Apart from the pictures, write out all the records exactly.

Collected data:
- Opening Delimiter -
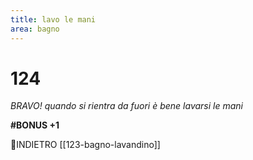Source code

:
 ```yaml
---
title: lavo le mani
area: bagno
---
```

# 124
_BRAVO! quando si rientra da fuori è bene lavarsi le mani_

**#BONUS +1**

👣INDIETRO [[123-bagno-lavandino]]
- Closing Delimiter -
Your solution
Source code

:
 ```yaml
---
title: lavo le mani
area: bagno
---
```

# 124
_BRAVO! quando si rientra da fuori è bene lavarsi le mani_

**#BONUS +1**

👣INDIETRO [[123-bagno-lavandino]]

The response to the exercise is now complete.